[EXERCISE] Restate word for word the lines of the data below, from the first through the one that has "SPI is formalized".

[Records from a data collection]
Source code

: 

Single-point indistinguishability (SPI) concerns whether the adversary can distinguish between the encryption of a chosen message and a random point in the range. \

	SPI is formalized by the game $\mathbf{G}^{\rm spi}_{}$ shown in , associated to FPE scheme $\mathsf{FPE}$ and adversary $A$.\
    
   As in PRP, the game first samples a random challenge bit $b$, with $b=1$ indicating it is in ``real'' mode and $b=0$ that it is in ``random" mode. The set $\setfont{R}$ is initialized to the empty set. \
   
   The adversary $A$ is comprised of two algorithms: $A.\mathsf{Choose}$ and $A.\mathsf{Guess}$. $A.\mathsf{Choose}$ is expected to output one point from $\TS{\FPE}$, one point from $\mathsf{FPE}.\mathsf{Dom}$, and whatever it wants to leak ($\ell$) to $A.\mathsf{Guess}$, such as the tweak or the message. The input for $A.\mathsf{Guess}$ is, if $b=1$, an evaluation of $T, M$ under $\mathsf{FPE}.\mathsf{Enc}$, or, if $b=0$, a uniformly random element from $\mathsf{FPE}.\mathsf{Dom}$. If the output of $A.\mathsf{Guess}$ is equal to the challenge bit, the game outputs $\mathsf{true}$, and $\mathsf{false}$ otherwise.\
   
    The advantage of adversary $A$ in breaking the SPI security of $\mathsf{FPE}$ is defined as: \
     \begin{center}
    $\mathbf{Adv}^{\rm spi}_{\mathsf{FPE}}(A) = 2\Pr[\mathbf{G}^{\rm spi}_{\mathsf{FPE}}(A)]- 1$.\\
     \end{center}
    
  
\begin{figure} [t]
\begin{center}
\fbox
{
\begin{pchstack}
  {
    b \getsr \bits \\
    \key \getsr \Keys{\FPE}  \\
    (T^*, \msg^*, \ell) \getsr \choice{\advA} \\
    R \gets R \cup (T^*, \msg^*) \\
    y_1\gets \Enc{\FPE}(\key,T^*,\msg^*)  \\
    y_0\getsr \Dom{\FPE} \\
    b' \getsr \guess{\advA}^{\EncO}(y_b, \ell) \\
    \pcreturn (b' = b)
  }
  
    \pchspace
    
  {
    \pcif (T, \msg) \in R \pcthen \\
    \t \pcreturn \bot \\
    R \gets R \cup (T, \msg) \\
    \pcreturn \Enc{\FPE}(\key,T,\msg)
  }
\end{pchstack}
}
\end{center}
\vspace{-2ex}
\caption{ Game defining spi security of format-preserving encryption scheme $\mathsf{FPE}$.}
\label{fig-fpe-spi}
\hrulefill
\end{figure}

[RESPONSE TO THE EXERCISE]
Source code

: 

Single-point indistinguishability (SPI) concerns whether the adversary can distinguish between the encryption of a chosen message and a random point in the range. \

	SPI is formalized by the game $\mathbf{G}^{\rm spi}_{}$ shown in , associated to FPE scheme $\mathsf{FPE}$ and adversary $A$.\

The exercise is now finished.